UOC hierarch: Hagia Sophia’s status can be changed only toward Eucharist

Archbishop Alexy of Voznesensk and Pervomaisk. Photo: Voznesensk Eparchy website

Archbishop Alexy believes that the Temple of the Wisdom of God in Istanbul does not belong to Phanar, Turkey, UNESCO or to anyone or anything else – it belongs to God.

Archbishop Alexy of Voznesensk and Pevomaisk believes that Hagia Sophia is not only the property of the Patriarchate of Constantinople, but our common shrine and universal value that belongs to God. His Eminence spoke about this on July 9, 2020 to the UOJ correspondent.

According to him, at the moment, "the whole Christian world is watching with tension the developments around a possible change in the status of Hagia Sophia Cathedral."

The Archbishop recalled that “the Primates of several Churches, many bishops and politicians have already voiced their standpoint on this issue. Almost all of them talk about the inadmissibility of converting one of the most significant Christian shrines, currently in the status of a museum, into an operating mosque.”

“Indeed, the Cathedral, which is a symbol of the great Christian power, and most importantly, a symbol of serving God, a way of love for Him, should not again become a mosque,” the hierarch emphasized.

In addition, he says, “It is painful to see how some Orthodox Christians demonstrate feelings similar to gloating in this regard. In their opinion, the situation around Hagia Sophia is a certain punishment for the recognition of the OCU by Phanar.”

The Archbishop does not consider this position correct and, moreover, Christian.

“The fact is that Hagia Sophia is neither the property of Phanar nor the property of the Patriarchate of Constantinople. This is our common shrine and universal value. But, most importantly, the Temple of the Wisdom of God belongs to neither Phanar, Turkey, UNESCO nor to anyone or anything else – it belongs to God. In this sense, if one changes its status, then only in favor of the Eucharist renewal, not namaz,” the hierarch noted.

He is convinced that "by defending Hagia Sophia we do not defend the Patriarchate of Constantinople, but the temple, which became the place where our ancestors felt like in Heaven and believed in Christ."

In addition, Vladyka reminded that “it does not befit a Christian to feel gloating delight when someone is ill. Even if some person betrayed us, even if they consider us their enemies and wish us harm, we cannot and should not retaliate.”

As an example of the right attitude to the problems of others, the hierarch of the UOC cited the words from the Old Testament: “If you see the donkey of someone who hates you fallen down under its load, do not leave it there; be sure you help them with it” (Exodus 23:5).

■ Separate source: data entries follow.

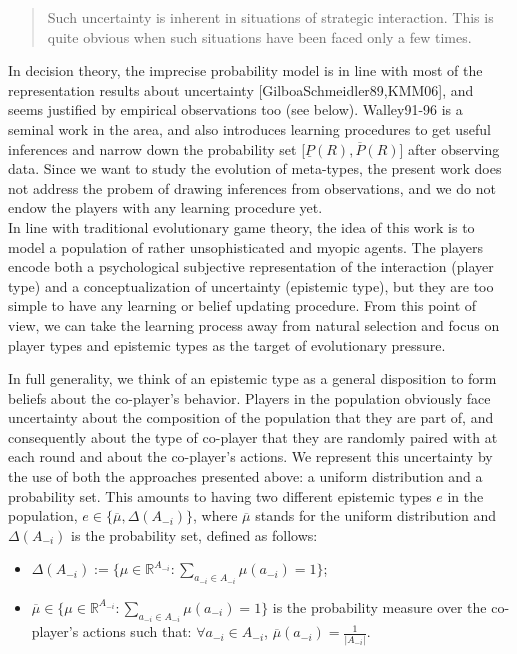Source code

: \documentclass[fleqn,reqno,11pt]{article}
\begin{document}
\begin{quote}
Such uncertainty is inherent in situations of strategic interaction. This is quite obvious when such situations have been faced only a few times.
\end{quote}
In decision theory, the imprecise probability model is in line with most of the representation results about uncertainty [GilboaSchmeidler89,KMM06], and seems justified by empirical observations too (see below). Walley91-96 is a seminal work in the area, and also introduces learning procedures to get useful inferences and narrow down the probability set [$\underline{P}(R), \overline{P}(R)$] after observing data. Since we want to study the evolution of meta-types, the present work does not address the probem of drawing inferences from observations, and we do not endow the players with any learning procedure yet.\\
In line with traditional evolutionary game theory, the idea of this work is to model a population of rather unsophisticated and myopic agents. %
The players encode both a psychological subjective representation of the interaction (player type) and a conceptualization of uncertainty (epistemic type), but they are too simple to have any learning or belief updating procedure. From this point of view, we can take the learning process away from natural selection and focus on player types and epistemic types as the target of evolutionary pressure.

In full generality, we think of an epistemic type as a general disposition to form beliefs about the co-player’s behavior.    Players in the population obviously face uncertainty about the composition of the population that they are part of, and consequently about the type of co-player that they are randomly paired with at each round and about the co-player's actions. We represent this uncertainty by the use of both the approaches presented above: a uniform distribution and a probability set. This amounts to having two different epistemic types $e$ in the population, $e \in \lbrace \overline{\mu}, \Delta(A_{-i}) \rbrace $, where $\overline{\mu}$ stands for the uniform distribution and $\Delta(A_{-i})$ is the probability set, defined as follows:

\begin{itemize}

\item $ \Delta(A_{-i}):=\lbrace \mu \in \mathbb{R}^{A_{-i}}: \sum_{a_{-i} \in A_{-i}} \mu(a_{-i}) = 1 \rbrace$;

\item $\overline{\mu} \in \lbrace \mu \in \mathbb{R}^{A_{-i}}: \sum_{a_{-i} \in A_{-i}} \mu(a_{-i}) = 1 \rbrace$ is the probability measure over the co-player's actions such that: $\forall a_{-i} \in A_{-i}$, $\overline{\mu}(a_{-i})= \frac{1}{|A_{-i}|}$.

\end{itemize} 
\end{document}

“And if the Lord in the Old Testament calls on a person to be magnanimous, rather than wicked and envious, how much more often does He call for the same in the New Testament! Remember the words of the Savior: “But I tell you, love your enemies and pray for those who persecute you, that you may be children of your Father in heaven. He causes his sun to rise on the evil and the good, and sends rain on the righteous and the unrighteous. If you love those who love you, what reward will you get? Are not even the tax collectors doing that?” (Matthew 5:44-46). Here is a true Christian position. And we simply don’t have another choice,” said Archbishop Alexy.

Vladyka is convinced that “in terms of Hagia Sophia we must be guided by namely these principles – to defend the shrine common for all Christians and to be generous in relation to those who offended us.”

“Perhaps, it is thanks to our generosity that they will be able to realize their fall and repair the mistake they committed through repenting,” the hierarch concluded.

Earlier, the UOJ wrote that according to Patriarch Kirill, Hagia Sophia is a great Christian shrine, and a threat to it is a threat to the whole of Christian civilization and therefore, to our spirituality and history.